*How to complete this task*
Among the records below, how many lines contain "quality"? State the number and nothing more.

*Data supplied*
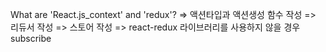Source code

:What are 'React.js_context' and 'redux'?
  => 액션타입과 액션생성 함수 작성
  => 리듀서 작성
  => 스토어 작성
  => react-redux 라이브러리를 사용하지 않을 경우 subscribe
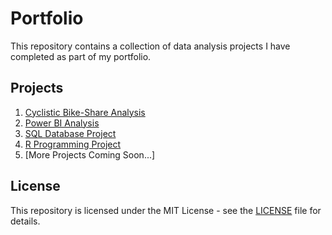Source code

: # Portfolio

This repository contains a collection of data analysis projects I have completed as part of my portfolio.

## Projects

1. [Cyclistic Bike-Share Analysis](Project1-Cyclistic-Bike-Share-Analysis)
2. [Power BI Analysis](Project2-PowerBI-Analysis)
3. [SQL Database Project](Project3-SQL-Database-Project)
4. [R Programming Project](Project4-R-Programming-Project)
5. [More Projects Coming Soon...]

## License

This repository is licensed under the MIT License - see the [LICENSE](LICENSE) file for details.


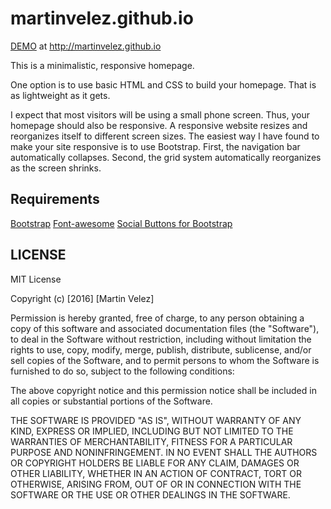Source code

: # martinvelez.github.io

[DEMO](http://martinvelez.github.io) at http://martinvelez.github.io


This is a minimalistic, responsive homepage.  

One option is to use basic HTML and CSS to build your homepage.  That is as
lightweight as it gets.

I expect that most visitors will be using a small phone screen.  Thus, your
homepage should also be responsive.  A responsive website resizes and
reorganizes itself to different screen sizes.  The easiest way I have found to
make your site responsive is to use Bootstrap.  First, the navigation bar
automatically collapses.  Second, the grid system automatically reorganizes as
the screen shrinks. 

## Requirements 

 [Bootstrap](http://getbootstrap.com/)
 [Font-awesome](http://fontawesome.io)
 [Social Buttons for Bootstrap](https://lipis.github.io/bootstrap-social/)

## LICENSE

MIT License

Copyright (c) [2016] [Martin Velez]

Permission is hereby granted, free of charge, to any person obtaining a copy
of this software and associated documentation files (the "Software"), to deal
in the Software without restriction, including without limitation the rights
to use, copy, modify, merge, publish, distribute, sublicense, and/or sell
copies of the Software, and to permit persons to whom the Software is
furnished to do so, subject to the following conditions:

The above copyright notice and this permission notice shall be included in all
copies or substantial portions of the Software.

THE SOFTWARE IS PROVIDED "AS IS", WITHOUT WARRANTY OF ANY KIND, EXPRESS OR
IMPLIED, INCLUDING BUT NOT LIMITED TO THE WARRANTIES OF MERCHANTABILITY,
FITNESS FOR A PARTICULAR PURPOSE AND NONINFRINGEMENT. IN NO EVENT SHALL THE
AUTHORS OR COPYRIGHT HOLDERS BE LIABLE FOR ANY CLAIM, DAMAGES OR OTHER
LIABILITY, WHETHER IN AN ACTION OF CONTRACT, TORT OR OTHERWISE, ARISING FROM,
OUT OF OR IN CONNECTION WITH THE SOFTWARE OR THE USE OR OTHER DEALINGS IN THE
SOFTWARE.
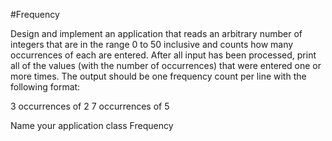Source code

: #Frequency

Design and implement an application that reads an arbitrary number of integers that are in the range 0 to 50 inclusive and counts how many occurrences of each are entered. After all input has been processed, print all of the values (with the number of occurrences) that were entered one or more times. The output should be one frequency count per line with the following format:

3 occurrences of 2
7 occurrences of 5

Name your application class Frequency

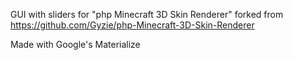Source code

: GUI with sliders for "php Minecraft 3D Skin Renderer"
forked from https://github.com/Gyzie/php-Minecraft-3D-Skin-Renderer

Made with Google's Materialize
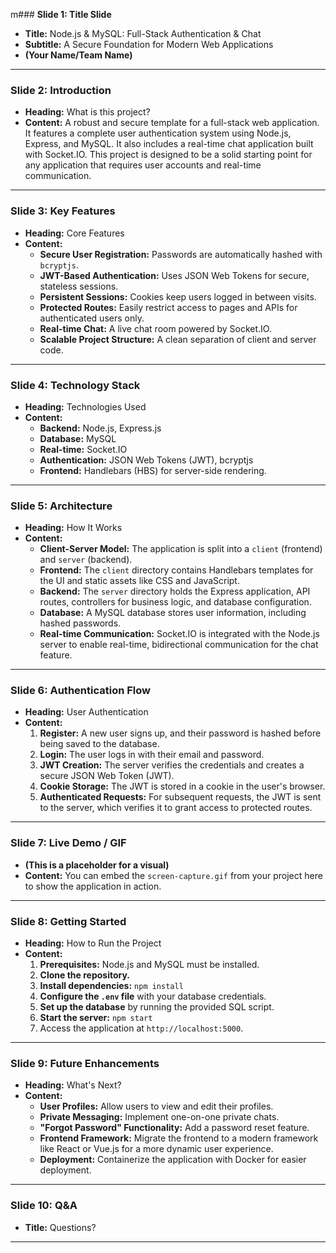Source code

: m### **Slide 1: Title Slide**

- **Title:** Node.js & MySQL: Full-Stack Authentication & Chat
- **Subtitle:** A Secure Foundation for Modern Web Applications
- **(Your Name/Team Name)**

---

### **Slide 2: Introduction**

- **Heading:** What is this project?
- **Content:** A robust and secure template for a full-stack web application. It features a complete user authentication system using Node.js, Express, and MySQL. It also includes a real-time chat application built with Socket.IO. This project is designed to be a solid starting point for any application that requires user accounts and real-time communication.

---

### **Slide 3: Key Features**

- **Heading:** Core Features
- **Content:**
  - **Secure User Registration:** Passwords are automatically hashed with `bcryptjs`.
  - **JWT-Based Authentication:** Uses JSON Web Tokens for secure, stateless sessions.
  - **Persistent Sessions:** Cookies keep users logged in between visits.
  - **Protected Routes:** Easily restrict access to pages and APIs for authenticated users only.
  - **Real-time Chat:** A live chat room powered by Socket.IO.
  - **Scalable Project Structure:** A clean separation of client and server code.

---

### **Slide 4: Technology Stack**

- **Heading:** Technologies Used
- **Content:**
  - **Backend:** Node.js, Express.js
  - **Database:** MySQL
  - **Real-time:** Socket.IO
  - **Authentication:** JSON Web Tokens (JWT), bcryptjs
  - **Frontend:** Handlebars (HBS) for server-side rendering.

---

### **Slide 5: Architecture**

- **Heading:** How It Works
- **Content:**
  - **Client-Server Model:** The application is split into a `client` (frontend) and `server` (backend).
  - **Frontend:** The `client` directory contains Handlebars templates for the UI and static assets like CSS and JavaScript.
  - **Backend:** The `server` directory holds the Express application, API routes, controllers for business logic, and database configuration.
  - **Database:** A MySQL database stores user information, including hashed passwords.
  - **Real-time Communication:** Socket.IO is integrated with the Node.js server to enable real-time, bidirectional communication for the chat feature.

---

### **Slide 6: Authentication Flow**

- **Heading:** User Authentication
- **Content:**
  1.  **Register:** A new user signs up, and their password is
      hashed before being saved to the database.
  2.  **Login:** The user logs in with their email and password.
  3.  **JWT Creation:** The server verifies the credentials and creates a secure JSON Web Token (JWT).
  4.  **Cookie Storage:** The JWT is stored in a cookie in the user's browser.
  5.  **Authenticated Requests:** For subsequent requests, the JWT is sent to the server, which verifies it to grant access to protected routes.

---

### **Slide 7: Live Demo / GIF**

- **(This is a placeholder for a visual)**
- **Content:** You can embed the `screen-capture.gif` from your project here to show the application in action.

---

### **Slide 8: Getting Started**

- **Heading:** How to Run the Project
- **Content:**
  1.  **Prerequisites:** Node.js and MySQL must be installed.
  2.  **Clone the repository.**
  3.  **Install dependencies:** `npm install`
  4.  **Configure the `.env` file** with your database credentials.
  5.  **Set up the database** by running the provided SQL script.
  6.  **Start the server:** `npm start`
  7.  Access the application at `http://localhost:5000`.

---

### **Slide 9: Future Enhancements**

- **Heading:** What's Next?
- **Content:**
  - **User Profiles:** Allow users to view and edit their profiles.
  - **Private Messaging:** Implement one-on-one private chats.
  - **"Forgot Password" Functionality:** Add a password reset feature.
  - **Frontend Framework:** Migrate the frontend to a modern framework like React or Vue.js for a more dynamic user experience.
  - **Deployment:** Containerize the application with Docker for easier deployment.

---

### **Slide 10: Q&A**

- **Title:** Questions?

---
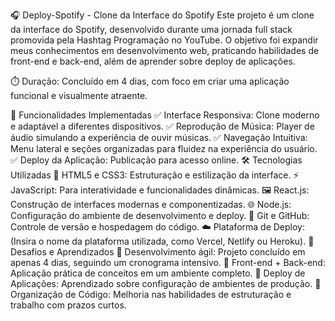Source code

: 🎧 Deploy-Spotify - Clone da Interface do Spotify
Este projeto é um clone da interface do Spotify, desenvolvido durante uma jornada full stack promovida pela Hashtag Programação no YouTube. O objetivo foi expandir meus conhecimentos em desenvolvimento web, praticando habilidades de front-end e back-end, além de aprender sobre deploy de aplicações.

⏱️ Duração: Concluído em 4 dias, com foco em criar uma aplicação funcional e visualmente atraente.

🚀 Funcionalidades Implementadas
✅ Interface Responsiva: Clone moderno e adaptável a diferentes dispositivos.
✅ Reprodução de Música: Player de áudio simulando a experiência de ouvir músicas.
✅ Navegação Intuitiva: Menu lateral e seções organizadas para fluidez na experiência do usuário.
✅ Deploy da Aplicação: Publicação para acesso online.
🛠️ Tecnologias Utilizadas
🧱 HTML5 e CSS3: Estruturação e estilização da interface.
⚡ JavaScript: Para interatividade e funcionalidades dinâmicas.
🖼️ React.js: Construção de interfaces modernas e componentizadas.
🌐 Node.js: Configuração do ambiente de desenvolvimento e deploy.
🔗 Git e GitHub: Controle de versão e hospedagem do código.
☁️ Plataforma de Deploy: (Insira o nome da plataforma utilizada, como Vercel, Netlify ou Heroku).
🧗 Desafios e Aprendizados
📌 Desenvolvimento ágil: Projeto concluído em apenas 4 dias, seguindo um cronograma intensivo.
📌 Front-end + Back-end: Aplicação prática de conceitos em um ambiente completo.
📌 Deploy de Aplicações: Aprendizado sobre configuração de ambientes de produção.
📌 Organização de Código: Melhoria nas habilidades de estruturação e trabalho com prazos curtos.
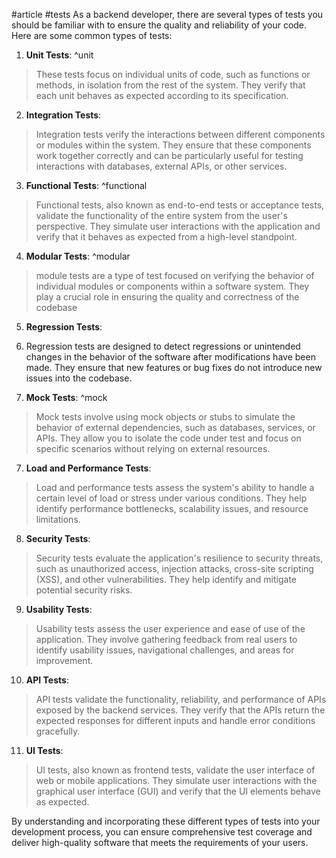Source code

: #article #tests
As a backend developer, there are several types of tests you should be familiar with to ensure the quality and reliability of your code. Here are some common types of tests:

1. **Unit Tests**: ^unit
>These tests focus on individual units of code, such as functions or methods, in isolation from the rest of the system. They verify that each unit behaves as expected according to its specification.

2. **Integration Tests**: 
>Integration tests verify the interactions between different components or modules within the system. They ensure that these components work together correctly and can be particularly useful for testing interactions with databases, external APIs, or other services.

3. **Functional Tests**: ^functional
>Functional tests, also known as end-to-end tests or acceptance tests, validate the functionality of the entire system from the user's perspective. They simulate user interactions with the application and verify that it behaves as expected from a high-level standpoint.

4. **Modular Tests**: ^modular
> module tests are a type of test focused on verifying the behavior of individual modules or components within a software system. They play a crucial role in ensuring the quality and correctness of the codebase

5. **Regression Tests**: 
6. Regression tests are designed to detect regressions or unintended changes in the behavior of the software after modifications have been made. They ensure that new features or bug fixes do not introduce new issues into the codebase.

7.  **Mock Tests**:  ^mock
>Mock tests involve using mock objects or stubs to simulate the behavior of external dependencies, such as databases, services, or APIs. They allow you to isolate the code under test and focus on specific scenarios without relying on external resources. 

7. **Load and Performance Tests**: 
>Load and performance tests assess the system's ability to handle a certain level of load or stress under various conditions. They help identify performance bottlenecks, scalability issues, and resource limitations.

8. **Security Tests**: 
>Security tests evaluate the application's resilience to security threats, such as unauthorized access, injection attacks, cross-site scripting (XSS), and other vulnerabilities. They help identify and mitigate potential security risks.

9. **Usability Tests**: 
>Usability tests assess the user experience and ease of use of the application. They involve gathering feedback from real users to identify usability issues, navigational challenges, and areas for improvement.

10. **API Tests**: 
>API tests validate the functionality, reliability, and performance of APIs exposed by the backend services. They verify that the APIs return the expected responses for different inputs and handle error conditions gracefully.
    
11. **UI Tests**: 
>UI tests, also known as frontend tests, validate the user interface of web or mobile applications. They simulate user interactions with the graphical user interface (GUI) and verify that the UI elements behave as expected.


By understanding and incorporating these different types of tests into your development process, you can ensure comprehensive test coverage and deliver high-quality software that meets the requirements of your users.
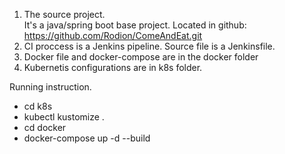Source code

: 1. The source project.  
It's a java/spring boot base project. Located in github: https://github.com/Rodion/ComeAndEat.git 
2. CI proccess is a Jenkins pipeline.  Source file is a Jenkinsfile. 
3. Docker file and docker-compose are in the docker folder
4. Kubernetis configurations are in k8s folder.


Running instruction.

- cd k8s
- kubectl kustomize .
- cd docker 
- docker-compose up -d --build
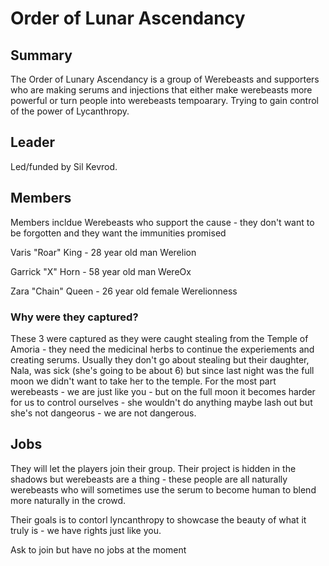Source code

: # Order of Lunar Ascendancy

## Summary

The Order of Lunary Ascendancy is a group of Werebeasts and supporters who are making serums and injections that either make werebeasts more powerful or turn people into werebeasts tempoarary. Trying to gain control of the power of Lycanthropy. 


## Leader
Led/funded by Sil Kevrod.


## Members

Members incldue Werebeasts who support the cause - they don't want to be forgotten and they want the immunities promised


Varis "Roar" King - 28 year old man Werelion

Garrick "X" Horn - 58 year old man WereOx

Zara "Chain" Queen - 26 year old female Werelionness



### Why were they captured?

These 3 were captured as they were caught stealing from the Temple of Amoria - they need the medicinal herbs to continue the experiements and creating serums. Usually they don't go about stealing but their daughter, Nala, was sick (she's going to be about 6) but since last night was the full moon we didn't want to take her to the temple. For the most part werebeasts - we are just like you - but on the full moon it becomes harder for us to control ourselves - she wouldn't do anything maybe lash out but she's not dangeorus - we are not dangerous. 



## Jobs

They will let the players join their group. Their project is hidden in the shadows but werebeasts are a thing - these people are all naturally werebeasts who will sometimes use the serum to become human to blend more naturally in the crowd.


Their goals is to contorl lyncanthropy to showcase the beauty of what it truly is - we have rights just like you. 


Ask to join but have no jobs at the moment





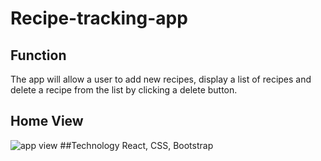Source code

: # Recipe-tracking-app

## Function
The app will allow a user to add new recipes, display a list of recipes and delete a recipe from the list by clicking a delete button.

## Home View
![app view](./RecipeApp)
##Technology
React, CSS, Bootstrap
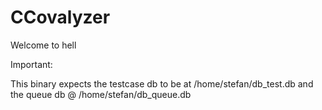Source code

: # CCovalyzer

Welcome to hell 





Important: 

This binary expects the testcase db to be at /home/stefan/db_test.db and the queue db @ /home/stefan/db_queue.db
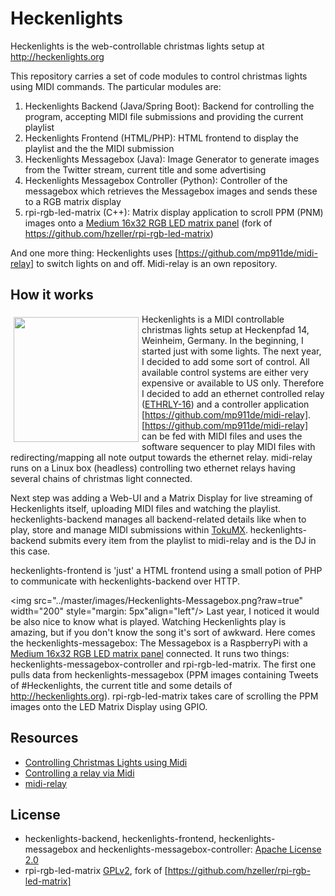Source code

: Heckenlights
=============

Heckenlights is the web-controllable christmas lights setup at http://heckenlights.org

This repository carries a set of code modules to control christmas lights using MIDI commands. The particular modules are:

1. Heckenlights Backend (Java/Spring Boot): Backend for controlling the program, accepting MIDI file submissions and providing the current playlist
2. Heckenlights Frontend (HTML/PHP): HTML frontend to display the playlist and the the MIDI submission
3. Heckenlights Messagebox (Java): Image Generator to generate images from the Twitter stream, current title and some advertising
4. Heckenlights Messagebox Controller (Python): Controller of the messagebox which retrieves the Messagebox images and sends these to a RGB matrix display
5. rpi-rgb-led-matrix (C++): Matrix display application to scroll PPM (PNM) images onto a [Medium 16x32 RGB LED matrix panel](http://www.adafruit.com/product/420) (fork of https://github.com/hzeller/rpi-rgb-led-matrix)

And one more thing:
Heckenlights uses [https://github.com/mp911de/midi-relay] to switch lights on and off. Midi-relay is an own repository.

How it works
------------
<img src="../master/images/Heckenlights.png?raw=true" width="200" align="left" style="margin: 5px"/> Heckenlights is a MIDI controllable christmas lights setup at Heckenpfad 14, Weinheim, Germany. In the beginning, I started just with some lights. The next year, I decided to add some sort of control. All available control systems are either very expensive or available to US only. Therefore I decided to add an ethernet controlled relay ([ETHRLY-16](http://www.robot-electronics.co.uk/htm/eth_rly16tech.htm)) and a controller application [https://github.com/mp911de/midi-relay]. [https://github.com/mp911de/midi-relay] can be fed with MIDI files and uses the software sequencer to play MIDI files with redirecting/mapping all note output towards the ethernet relay. midi-relay runs on a Linux box (headless) controlling two ethernet relays having several chains of christmas light connected.

Next step was adding a Web-UI and a Matrix Display for live streaming of Heckenlights itself, uploading MIDI files and watching the playlist. heckenlights-backend manages all backend-related details like when to play, store and manage MIDI submissions within [TokuMX](http://www.tokutek.com/tokumx-for-mongodb/). heckenlights-backend submits every item from the playlist to midi-relay and is the DJ in this case.

heckenlights-frontend is 'just' a HTML frontend using a small potion of PHP to communicate with heckenlights-backend over HTTP. 

<img src="../master/images/Heckenlights-Messagebox.png?raw=true" width="200" style="margin: 5px"align="left"/> Last year, I noticed it would be also nice to know what is played. Watching Heckenlights play is amazing, but if you don't know the song it's sort of awkward. Here comes the heckenlights-messagebox: The Messagebox is a RaspberryPi with a [Medium 16x32 RGB LED matrix panel](http://www.adafruit.com/product/420) connected. It runs two things: heckenlights-messagebox-controller and rpi-rgb-led-matrix. The first one pulls data from heckenlights-messagebox (PPM images containing Tweets of #Heckenlights, the current title and some details of http://heckenlights.org). rpi-rgb-led-matrix takes care of scrolling the PPM images onto the LED Matrix Display using GPIO.




Resources
---------
* [Controlling Christmas Lights using Midi](https://www.paluch.biz/blog/65-controlling-christmas-lights-using-midi.html)
* [Controlling a relay via Midi](https://www.paluch.biz/blog/64-controlling-a-relay-via-midi.html)
* [midi-relay](https://github.com/mp911de/midi-relay)


License
---------
* heckenlights-backend, heckenlights-frontend, heckenlights-messagebox and heckenlights-messagebox-controller: [Apache License 2.0](http://www.apache.org/licenses/LICENSE-2.0)
* rpi-rgb-led-matrix [GPLv2](http://www.gnu.org/licenses/gpl-2.0.html), fork of [https://github.com/hzeller/rpi-rgb-led-matrix]
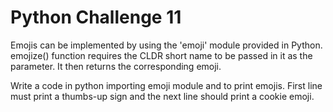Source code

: # Python Challenge 11
 
Emojis can be implemented by using the 'emoji' module provided in Python. emojize() function requires the CLDR short name to be passed in it as the parameter. It then returns the corresponding emoji.

Write a code in python importing emoji module and to print emojis. First line must print a thumbs-up sign and the next line should print a cookie emoji.
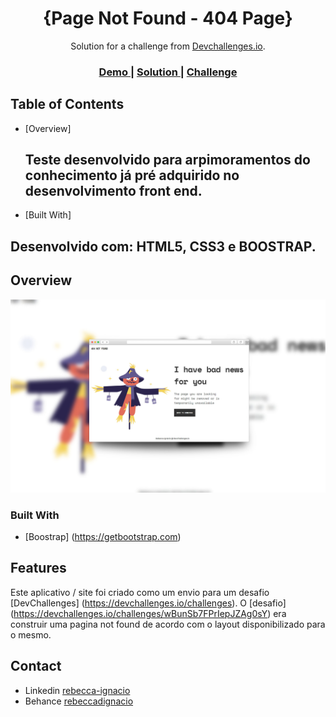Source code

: 
<h1 align="center">{Page Not Found - 404 Page}</h1>

<div align="center">
   Solution for a challenge from  <a href="http://devchallenges.io" target="_blank">Devchallenges.io</a>.
</div>

<div align="center">
  <h3>
    <a href="http://devchallenges-notfoundpage.atwebpages.com">
      Demo
    </a>
    <span> | </span>
    <a href="https://github.com/rebeccaaaaaaaaaaa/pagenotfound">
      Solution
    </a>
    <span> | </span>
    <a href="https://devchallenges.io/challenges/wBunSb7FPrIepJZAg0sY">
      Challenge
    </a>
  </h3>
</div>


## Table of Contents

- [Overview]
  ## Teste desenvolvido para arpimoramentos do conhecimento já pré adquirido no desenvolvimento front end.

- [Built With]
## Desenvolvido com: HTML5, CSS3 e BOOSTRAP. 


## Overview

![screenshot](https://raw.githubusercontent.com/rebeccaaaaaaaaaaa/pagenotfound/main/pagenotfound-desafio.jpg)


### Built With


- [Boostrap] (https://getbootstrap.com)


## Features

Este aplicativo / site foi criado como um envio para um desafio [DevChallenges] (https://devchallenges.io/challenges). O [desafio] (https://devchallenges.io/challenges/wBunSb7FPrIepJZAg0sY) era construir uma pagina not found de acordo com o layout disponibilizado para o mesmo. 


## Contact

- Linkedin [rebecca-ignacio](https://www.linkedin.com/in/rebecca-ignacio/})
- Behance [rebeccadignacio](https://www.behance.net/rebeccadignacio})

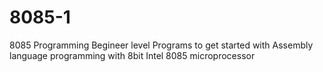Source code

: # 8085-1
8085 Programming
Begineer level Programs to get started with Assembly language programming with 8bit Intel 8085 microprocessor

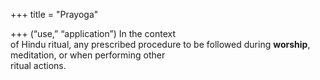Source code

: +++
title = "Prayoga"

+++
(“use,” “application”) In the context  
of Hindu ritual, any prescribed procedure to be followed during **worship**,  
meditation, or when performing other  
ritual actions.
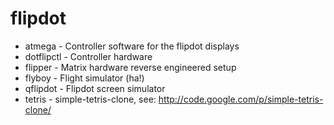 flipdot
=======

- atmega	- Controller software for the flipdot displays
- dotflipctl	- Controller hardware
- flipper	- Matrix hardware reverse engineered setup
- flyboy	- Flight simulator (ha!)
- qflipdot	- Flipdot screen simulator
- tetris	- simple-tetris-clone, see: http://code.google.com/p/simple-tetris-clone/

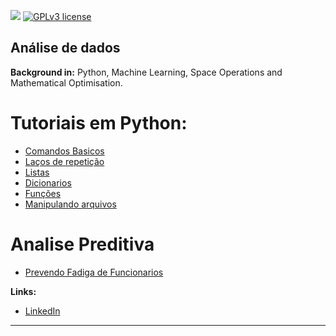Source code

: [![](https://img.shields.io/badge/python-3.7+-blue.svg)](https://www.python.org/downloads/release/python-365/) [![GPLv3 license](https://img.shields.io/badge/License-GPLv3-blue.svg)](http://perso.crans.org/besson/LICENSE.html) 


## Análise de dados


**Background in:** Python, Machine Learning, Space Operations and Mathematical Optimisation.

# Tutoriais em Python:

* [Comandos Basicos](https://github.com/rogerwender/CientistaDeDados/blob/main/python/1-ConceitosBasicos.ipynb)
* [Laços de repetição](https://github.com/rogerwender/CientistaDeDados/blob/main/python/2-LacosRepeticao.ipynb)
* [Listas](https://github.com/rogerwender/CientistaDeDados/blob/main/python/3-Listas-.ipynb)
* [Dicionarios](https://github.com/rogerwender/CientistaDeDados/blob/main/python/4-Dicionarios.ipynb)
* [Funções](https://github.com/rogerwender/CientistaDeDados/blob/main/python/5-Fun%C3%A7%C3%B5es.ipynb)
* [Manipulando arquivos]( https://github.com/rogerwender/CientistaDeDados/blob/main/python/6-ManipulandoArquivos.ipynb)

# Analise Preditiva
* [Prevendo Fadiga de Funcionarios](https://github.com/rogerwender/CientistaDeDados/blob/24f9fd1b75b2866818387be471e9e00038d64103/Prevendo_Fadiga_de_Funcion%C3%A1rios.ipynb)



**Links:**
* [LinkedIn](https://www.linkedin.com/in/rogerio-wender-4b9179193/)
---





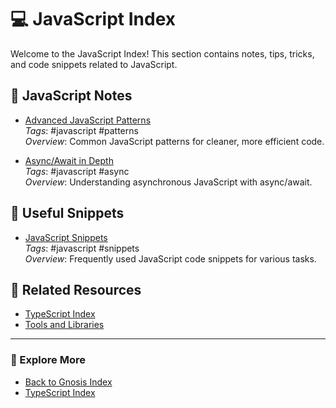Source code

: # 💻 JavaScript Index

Welcome to the JavaScript Index! This section contains notes, tips, tricks, and code snippets related to JavaScript.

## 📑 JavaScript Notes

- [Advanced JavaScript Patterns](JavaScript/Advanced-JS-Patterns.md)  
  *Tags*: #javascript #patterns  
  *Overview*: Common JavaScript patterns for cleaner, more efficient code.

- [Async/Await in Depth](JavaScript/Async-Await-In-Depth.md)  
  *Tags*: #javascript #async  
  *Overview*: Understanding asynchronous JavaScript with async/await.

## 📜 Useful Snippets

- [JavaScript Snippets](JavaScript/JavaScript-Snippets.md)  
  *Tags*: #javascript #snippets  
  *Overview*: Frequently used JavaScript code snippets for various tasks.

## 🔗 Related Resources

- [TypeScript Index](../TypeScript/TypeScript-Index.md)
- [Tools and Libraries](../../Tools-and-Libraries/Tools-Index.md)

---

### 📂 Explore More

- [Back to Gnosis Index](../../../00-Index.md)
- [TypeScript Index](../TypeScript/TypeScript-Index.md)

*Reply*
3